Whom you thought did better depended upon your preference. Although Devereaux clearly had the best line when he in effect said that, ' No one is better than the government with a laser and light show. But…' He went on to say that the government's fact and figures were wrong or at least substantially bloated. He did this by noting that the government's claim that Rafil ripped Medicare off for $1,1000 was really 15% of that amount or $165. (The government claims that Rafil over-charged Medicare by claiming he was present for procedures when he was not. By being present Rafil could charge 15% more. Because of the Judge's pre-ruling that the defense cannot question the government's intent in arresting Rafil--they cannot point out that the FBI asked Medicare to scour Rafil's records to show that he was overcharging Medicare to fund terrorist operations.)

The prosecution's presentation hinged on the 60 counts against Rafil. They began by with mentioning that he broke the sanctions against Iraq and went on to mention other charges revolving around his charity--impeding the IRS, mail and wire fraud and deceiving donors. There were also charges relating to Medicare fraud and using charitable funds for personal uses. Depending whom you asked, the prosecution's presentation was either detailed and thorough, or very boring.

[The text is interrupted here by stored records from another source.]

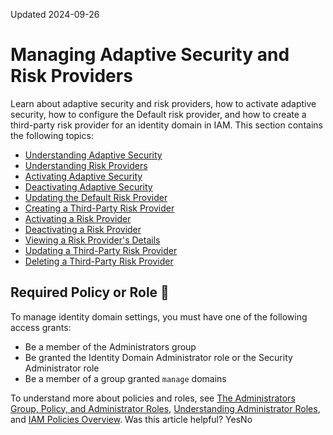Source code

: Updated 2024-09-26
# Managing Adaptive Security and Risk Providers
Learn about adaptive security and risk providers, how to activate adaptive security, how to configure the Default risk provider, and how to create a third-party risk provider for an identity domain in IAM. 
This section contains the following topics:
  * [Understanding Adaptive Security](https://docs.oracle.com/en-us/iaas/Content/Identity/adaptivesecurity/understand-adaptive-security.htm#understand-adaptive-security "Adaptive Security provides strong authentication capabilities for users based on their historical behavior in an identity domain in IAM.")
  * [Understanding Risk Providers](https://docs.oracle.com/en-us/iaas/Content/Identity/adaptivesecurity/understand-risk-providers.htm#understand-risk-providers "Identity domain administrators and security administrators use identity domain risk providers to configure various contextual and threat events to be analyzed within an identity domain in IAM. An identity domain can also consume user risk scores from third-party risk providers.")
  * [Activating Adaptive Security](https://docs.oracle.com/en-us/iaas/Content/Identity/adaptivesecurity/activate-adaptive-security.htm#activate-adaptive-security "Activate adaptive security for an identity domain in IAM to evaluate contextual and threat event analysis, and obtain user risk scores from the configured third-party risk providers.")
  * [Deactivating Adaptive Security](https://docs.oracle.com/en-us/iaas/Content/Identity/adaptivesecurity/deactivate-adaptive-security.htm#deactivate-adaptive-security "Deactivate adaptive security for an identity domain in IAM to stop performing contextual and threat event analysis, and stop obtaining user risk scores from third-party risk providers.")
  * [Updating the Default Risk Provider](https://docs.oracle.com/en-us/iaas/Content/Identity/adaptivesecurity/configure-default-risk-provider.htm#configure-default-risk-provider "Update the default risk provider for an identity domain in IAM.")
  * [Creating a Third-Party Risk Provider](https://docs.oracle.com/en-us/iaas/Content/Identity/adaptivesecurity/add-third-party-risk-provider.htm#add-third-party-risk-provider "Create a risk provider for an identity domain in IAM that you can use to obtain a user's risk score from the Symantec third-party risk engine.")
  * [Activating a Risk Provider](https://docs.oracle.com/en-us/iaas/Content/Identity/adaptivesecurity/activate-risk-provider.htm#activate-risk-provider "Activate a risk provider for an identity domain in IAM to collect user risk scores.")
  * [Deactivating a Risk Provider](https://docs.oracle.com/en-us/iaas/Content/Identity/adaptivesecurity/deactivate-risk-provider.htm#deactivate-risk-provider "Deactivate a risk provider for an identity domain in IAM to stop collecting user risk scores.")
  * [Viewing a Risk Provider's Details](https://docs.oracle.com/en-us/iaas/Content/Identity/adaptivesecurity/view-details-risk-provider.htm#view-details-risk-provider "View details, such as the name, company, and activation status, of each risk provider in an identity domain in IAM. You can also see other information, such as the risk levels and authentication information associated with the risk provider.")
  * [Updating a Third-Party Risk Provider](https://docs.oracle.com/en-us/iaas/Content/Identity/adaptivesecurity/modify-third-party-risk-provider.htm#modify-third-party-risk-provider "Update the values for a third-party risk provider in an identity domain in IAM.")
  * [Deleting a Third-Party Risk Provider](https://docs.oracle.com/en-us/iaas/Content/Identity/adaptivesecurity/remove-third-party-risk-provider.htm#remove-third-party-risk-provider "Delete a third-party risk provider that's no longer needed to provide user risk scores in an identity domain in IAM.")


## Required Policy or Role 🔗 
To manage identity domain settings, you must have one of the following access grants:
  * Be a member of the Administrators group
  * Be granted the Identity Domain Administrator role or the Security Administrator role
  * Be a member of a group granted `manage` domains


To understand more about policies and roles, see [The Administrators Group, Policy, and Administrator Roles](https://docs.oracle.com/en-us/iaas/Content/Identity/getstarted/identity-domains.htm#The), [Understanding Administrator Roles](https://docs.oracle.com/en-us/iaas/Content/Identity/roles/understand-administrator-roles.htm#understand-administrator-roles "Learn about administrator roles and the privileges associated with each role so that you can delegate administrative tasks to other users, as needed."), and [IAM Policies Overview](https://docs.oracle.com/en-us/iaas/Content/Identity/policieshow/Policy_Basics.htm#top "IAM policies govern control of resources in Oracle Cloud Infrastructure \(OCI\) tenancies.").
Was this article helpful?
YesNo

Devereaux constantly reminded the jury that they need to look at the evidence and not take the prosecution at face value. He asked them to not prejudge and be objective. In a show of confidence he said that he was looking forward to questioning the government's witnesses, implying that the government's case was weak.

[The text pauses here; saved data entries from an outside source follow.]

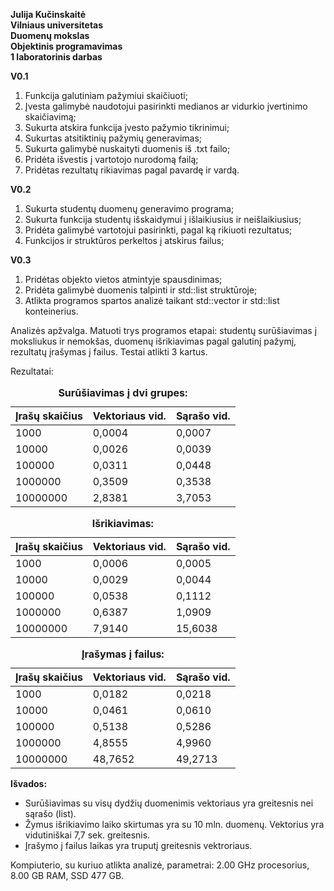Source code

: **Julija Kučinskaitė** <br>
**Vilniaus universitetas** <br>
**Duomenų mokslas** <br>
**Objektinis programavimas** <br>
**1 laboratorinis darbas** <br>

**V0.1** <br>
1. Funkcija galutiniam pažymiui skaičiuoti;
2. Įvesta galimybė naudotojui pasirinkti medianos ar vidurkio įvertinimo skaičiavimą;
3. Sukurta atskira funkcija įvesto pažymio tikrinimui;
4. Sukurtas atsitiktinių pažymių generavimas;
5. Sukurta galimybė nuskaityti duomenis iš .txt failo;
6. Pridėta išvestis į vartotojo nurodomą failą;
7. Pridėtas rezultatų rikiavimas pagal pavardę ir vardą.

**V0.2** <br>
1. Sukurta studentų duomenų generavimo programa;
3. Sukurta funkcija studentų išskaidymui į išlaikiusius ir neišlaikiusius;
4. Pridėta galimybė vartotojui pasirinkti, pagal ką rikiuoti rezultatus;
5. Funkcijos ir struktūros perkeltos į atskirus failus;

**V0.3** <br>
1. Pridėtas objekto vietos atmintyje spausdinimas;
2. Pridėta galimybė duomenis talpinti ir std::list struktūroje;
3. Atlikta programos spartos analizė taikant std::vector ir std::list konteinerius. <br>

Analizės apžvalga. Matuoti trys programos etapai: studentų surūšiavimas į moksliukus ir nemokšas, duomenų išrikiavimas pagal galutinį pažymį, rezultatų įrašymas į failus. Testai atlikti 3 kartus.

Rezultatai:
<table>
  <caption><b>Surūšiavimas į dvi grupes:</b></caption>
    <thread>
      <tr>
        <th>Įrašų skaičius</th>
        <th>Vektoriaus vid.</th>
        <th>Sąrašo vid.</th>
      </tr>
    </thread>
    <tbody>
      <tr>
        <td>1000</td>
        <td>0,0004</td>
        <td>0,0007</td>
      </tr>
      <tr>
        <td>10000</td>
        <td>0,0026</td>
        <td>0,0039</td>
      </tr>
      <tr>
        <td>100000</td>
        <td>0,0311</td>
        <td>0,0448</td>
      </tr>
      <tr>
        <td>1000000</td>
        <td>0,3509</td>
        <td>0,3538</td>
      </tr>
      <tr>
        <td>10000000</td>
        <td>2,8381</td>
        <td>3,7053</td>
      </tr>
    </tbody>
</table>

<table>
  <caption><b>Išrikiavimas:</caption>
    <thread>
      <tr>
        <th>Įrašų skaičius</th>
        <th>Vektoriaus vid.</th>
        <th>Sąrašo vid.</th>
      </tr>
    </thread>
    <tbody>
      <tr>
        <td>1000</td>
        <td>0,0006</td>
        <td>0,0005</td>
      </tr>
      <tr>
        <td>10000</td>
        <td>0,0029</td>
        <td>0,0044</td>
      </tr>
      <tr>
        <td>100000</td>
        <td>0,0538</td>
        <td>0,1112</td>
      </tr>
      <tr>
        <td>1000000</td>
        <td>0,6387</td>
        <td>1,0909</td>
      </tr>
      <tr>
        <td>10000000</td>
        <td>7,9140</td>
        <td>15,6038</td>
      </tr>
    </tbody>
</table>

<table>
  <caption><b>Įrašymas į failus:</caption>
    <thread>
      <tr>
        <th>Įrašų skaičius</th>
        <th>Vektoriaus vid.</th>
        <th>Sąrašo vid.</th>
      </tr>
    </thread>
    <tbody>
      <tr>
        <td>1000</td>
        <td>0,0182</td>
        <td>0,0218</td>
      </tr>
      <tr>
        <td>10000</td>
        <td>0,0461</td>
        <td>0,0610</td>
      </tr>
      <tr>
        <td>100000</td>
        <td>0,5138</td>
        <td>0,5286</td>
      </tr>
      <tr>
        <td>1000000</td>
        <td>4,8555</td>
        <td>4,9960</td>
      </tr>
      <tr>
        <td>10000000</td>
        <td>48,7652</td>
        <td>49,2713</td>
      </tr>
    </tbody>
</table>


**Išvados:**
- Surūšiavimas su visų dydžių duomenimis vektoriaus yra greitesnis nei sąrašo (list).
- Žymus išrikiavimo laiko skirtumas yra su 10 mln. duomenų. Vektorius yra vidutiniškai 7,7 sek. greitesnis.
- Įrašymo į failus laikas yra truputį greitesnis vektroriaus.


Kompiuterio, su kuriuo atlikta analizė, parametrai: 2.00 GHz procesorius, 8.00 GB RAM, SSD 477 GB.
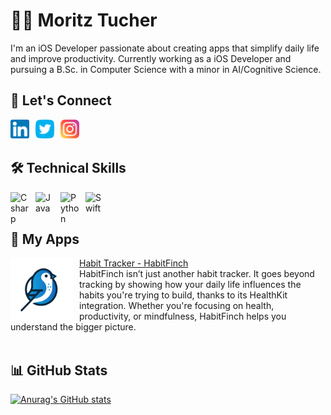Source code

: # 👨‍💻 Moritz Tucher

I'm an iOS Developer passionate about creating apps that simplify daily life and improve productivity. Currently working as a iOS Developer and pursuing a B.Sc. in Computer Science with a minor in AI/Cognitive Science.

## 🤝 Let's Connect

<a href="https://www.linkedin.com/in/moritztucher/"><img align="left" src="https://raw.githubusercontent.com/moritztucher/moritztucher/main/images/linkedin.png" alt="Moritz Tucher | LinkedIn" width="30px" style="padding-right:10px;" /></a>
<a href="https://x.com/moritztucher"><img align="left" src="https://raw.githubusercontent.com/moritztucher/moritztucher/main/images/twitter.png" alt="Moritz Tucher | Twitter" width="30px" style="padding-right:10px;" /></a>
<a href="https://instagram.com/moritztucher"><img align="left" src="https://raw.githubusercontent.com/moritztucher/moritztucher/main/images/instagram.png" alt="Moritz Tucher | Instagram" width="30px" style="padding-right:10px;" /></a>
</br></br>

## 🛠️ Technical Skills
<img align="left" alt="Csharp" width="30px" style="padding-right:10px;" src='https://cdn.jsdelivr.net/gh/devicons/devicon/icons/csharp/csharp-original.svg'>
<img align="left" alt="Java" width="30px" style="padding-right:10px;" src='https://cdn.jsdelivr.net/gh/devicons/devicon/icons/java/java-original.svg'>
<img align="left" alt="Python" width="30px" style="padding-right:10px;" src='https://cdn.jsdelivr.net/gh/devicons/devicon/icons/python/python-original.svg'>
<img align="left" alt="Swift" width="30px" style="padding-right:10px;" src='https://cdn.jsdelivr.net/gh/devicons/devicon/icons/swift/swift-original.svg'>
<br /><br />

<!-- 
![Top Langs](https://github-readme-stats.vercel.app/api/top-langs/?username=moritztucher&theme=github_dark&layout=compact)
-->

## 📱 My Apps
<a href="https://apps.apple.com/app/id6504585005"><img align="left" src="https://raw.githubusercontent.com/moritztucher/moritztucher/main/images/habitfinch.png" alt="Habit Tracker - HabitFinch" width="100px" style="padding-right:10px;" />Habit Tracker - HabitFinch</a> 
</br>HabitFinch isn’t just another habit tracker. It goes beyond tracking by showing how your daily life influences the habits you're trying to build, thanks to its HealthKit integration. Whether you're focusing on health, productivity, or mindfulness, HabitFinch helps you understand the bigger picture.
</br></br>


<!-- 
## 📗 Own Projects
[![Readme Card](https://github-readme-stats.vercel.app/api/pin/?username=moritztucher&repo=RSS-Feed-Reader&show_owner=true&theme=github_dark)](https://github.com/moritztucher/RSS-Feed-Reader)

## 📙 Other
[![Readme Card](https://github-readme-stats.vercel.app/api/pin/?username=moritztucher&repo=iOS-Conferences-2025&show_owner=true&theme=github_dark)]([https://github.com/moritztucher/RSS-Feed-Reader](https://github.com/moritztucher/iOS-Conferences-2025))

## 📙 Open-Source Contribution
Coming Soon

## 📘 Learning Repros
[![Readme Card](https://github-readme-stats.vercel.app/api/pin/?username=moritztucher&repo=100DaysOfSwiftUI&show_owner=true&theme=github_dark)](https://github.com/moritztucher/100Days-of-SwiftUI)
-->

## 📊 GitHub Stats
[![Anurag's GitHub stats](https://github-readme-stats.vercel.app/api?username=moritztucher&theme=github_dark&show_icons=true)](https://github.com/moritztucher) 


<!-- 
### Commands for Links (GitHub Stats and Readme Card)
&show_icons=true
&show_owner=true
&theme=github_dark

### Links 
https://github.com/devicons/devicon/tree/v2.15.1/icons
https://github.com/DenverCoder1/
https://github.com/anuraghazra/github-readme-stats
-->
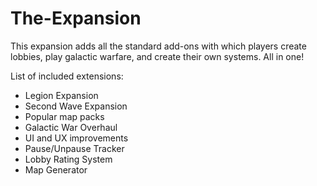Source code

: # The-Expansion
This expansion adds all the standard add-ons with which players create lobbies, play galactic warfare, and create their own systems. All in one!

List of included extensions:
- Legion Expansion
- Second Wave Expansion
- Popular map packs
- Galactic War Overhaul
- UI and UX improvements
- Pause/Unpause Tracker
- Lobby Rating System
- Map Generator


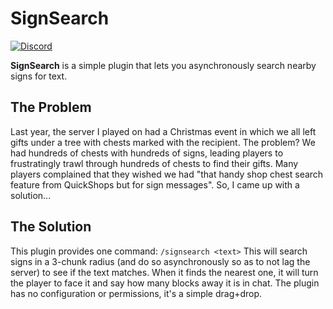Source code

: # SignSearch
[![Discord](https://img.shields.io/discord/818135932103557162?color=7289da&logo=discord)](https://discord.gg/tVYhJfyDWG)

**SignSearch** is a simple plugin that lets you asynchronously search nearby signs for text.

## The Problem
Last year, the server I played on had a Christmas event in which we all left gifts under a tree with chests marked with the recipient. The problem? We had hundreds of chests with hundreds of signs, leading players to frustratingly trawl through hundreds of chests to find their gifts. Many players complained that they wished we had "that handy shop chest search feature from QuickShops but for sign messages". So, I came up with a solution...

## The Solution
This plugin provides one command: `/signsearch <text>`
This will search signs in a 3-chunk radius (and do so asynchronously so as to not lag the server) to see if the text matches. When it finds the nearest one, it will turn the player to face it and say how many blocks away it is in chat.
The plugin has no configuration or permissions, it's a simple drag+drop.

We heard about how keen the government was go after Rafil and to what extent. We heard about bugs, meetings taped and spies. We learned about Colleen Williams, a CPA and JD, whom Rafil hired to fix accounting problems but was actually a spy for the government. All the while she claimed to helping Rafil she was reporting to the FBI at night.

Devereaux also said that the date of arresting Rafil was February 26, 2003 because the person (can't remember name) that worked on the charity's books was set to return from medical leave in early March. It seems that some of the stuff Colleen Williams was working on would have been finally fixed. I have always thought and still do that Rafil was a victim of Operation Imminent Horizon ( A government's effort to harass and arrest anyone with any suspected connection to Iraq ahead of the war. Remember Rafil, a naturalized citizen of the USA, is from Iraq.

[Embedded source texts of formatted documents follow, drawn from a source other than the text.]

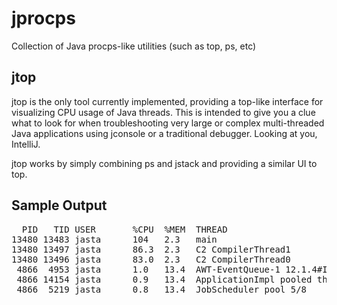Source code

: jprocps
=======

Collection of Java procps-like utilities (such as top, ps, etc)

jtop
----

jtop is the only tool currently implemented, providing a top-like interface for
visualizing CPU usage of Java threads.  This is intended to give you a clue
what to look for when troubleshooting very large or complex multi-threaded Java
applications using jconsole or a traditional debugger.  Looking at you,
IntelliJ.

jtop works by simply combining ps and jstack and providing a similar UI to top.

Sample Output
-------------

<pre>
  PID   TID USER       %CPU  %MEM  THREAD
13480 13483 jasta      104   2.3   main
13480 13497 jasta      86.3  2.3   C2 CompilerThread1
13480 13496 jasta      83.0  2.3   C2 CompilerThread0
 4866  4953 jasta      1.0   13.4  AWT-EventQueue-1 12.1.4#IC-129.713, eap:false
 4866 14154 jasta      0.9   13.4  ApplicationImpl pooled thread 36
 4866  5219 jasta      0.8   13.4  JobScheduler pool 5/8
</pre>
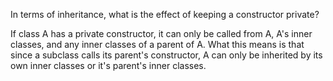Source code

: In terms of inheritance, what is the effect of keeping a constructor private?

If class A has a private constructor, it can only be called from A, A's inner classes, and any inner classes of a parent of A.
What this means is that since a subclass calls its parent's constructor, A can only be inherited by its own inner classes or it's parent's inner classes.
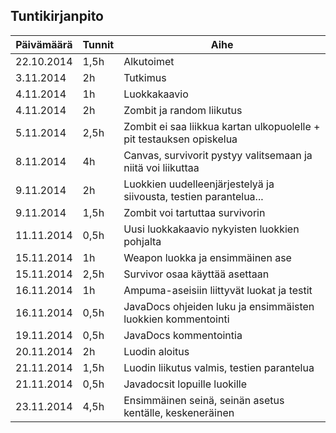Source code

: ## Tuntikirjanpito

Päivämäärä | Tunnit | Aihe
-----------|--------|-----
22.10.2014 | 1,5h | Alkutoimet
3.11.2014 | 2h | Tutkimus
4.11.2014 | 1h | Luokkakaavio
4.11.2014 | 2h | Zombit ja random liikutus
5.11.2014 | 2,5h | Zombit ei saa liikkua kartan ulkopuolelle + pit testauksen opiskelua
8.11.2014 | 4h | Canvas, survivorit pystyy valitsemaan ja niitä voi liikuttaa
9.11.2014 | 2h | Luokkien uudelleenjärjestelyä ja siivousta, testien parantelua...
9.11.2014 | 1,5h | Zombit voi tartuttaa survivorin
11.11.2014 | 0,5h | Uusi luokkakaavio nykyisten luokkien pohjalta
15.11.2014 | 1h | Weapon luokka ja ensimmäinen ase
15.11.2014 | 2,5h | Survivor osaa käyttää asettaan
16.11.2014 | 1h | Ampuma-aseisiin liittyvät luokat ja testit
16.11.2014 | 0,5h | JavaDocs ohjeiden luku ja ensimmäisten luokkien kommentointi
19.11.2014 | 0,5h | JavaDocs kommentointia
20.11.2014 | 2h | Luodin aloitus
21.11.2014 | 1,5h | Luodin liikutus valmis, testien parantelua
21.11.2014 | 0,5h | Javadocsit lopuille luokille
23.11.2014 | 4,5h | Ensimmäinen seinä, seinän asetus kentälle, keskeneräinen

I was shocked to learn that the FBI knocked down the door of his house the day arrest knocking his wife Priscilla to the floor. Lets not forget that 85 FBI and Department of Defense agents descended upon his house the day of his arrest. Devereaux asked why they would knock down his door?, for white-collar crimes?

Devereaux's question is at the crux of what is wrong with this case and the question the defense is not allowed to ask? Why did the government go after Rafil?

Why did the government spend hundreds of millions of dollars in monitoring him?
Why did they send 85 agents to arrest him and break down his door? Don't forget that Rafil was already in a police car outside of his home.
Why did they inappropriately interrogate 150 Muslim families the day of his arrest?
Why has the government continually stifled dissent and those supporting the Dr?
Did they spend all this time, effort and money because Rafil was guilty of Medicare Fraud?

They went after Rafil because they were looking for trophies in the war on terrorism. The Judge has prevented Devereaux from pointing this out. The Judge could not prevent Devereaux from telling the jury that the government sometimes gets things wrong, as it did with the search for Weapons of Mass Destruction. He noted that as it was with the WMD's, the government is reticent to admit when they are wrong.

And what does the government do when it is wrong? It smears those that can expose them. Just look at what has happened to people such as Richard Clark and ex Treasury Secretary O'Neill.

Hope to see you Monday in court.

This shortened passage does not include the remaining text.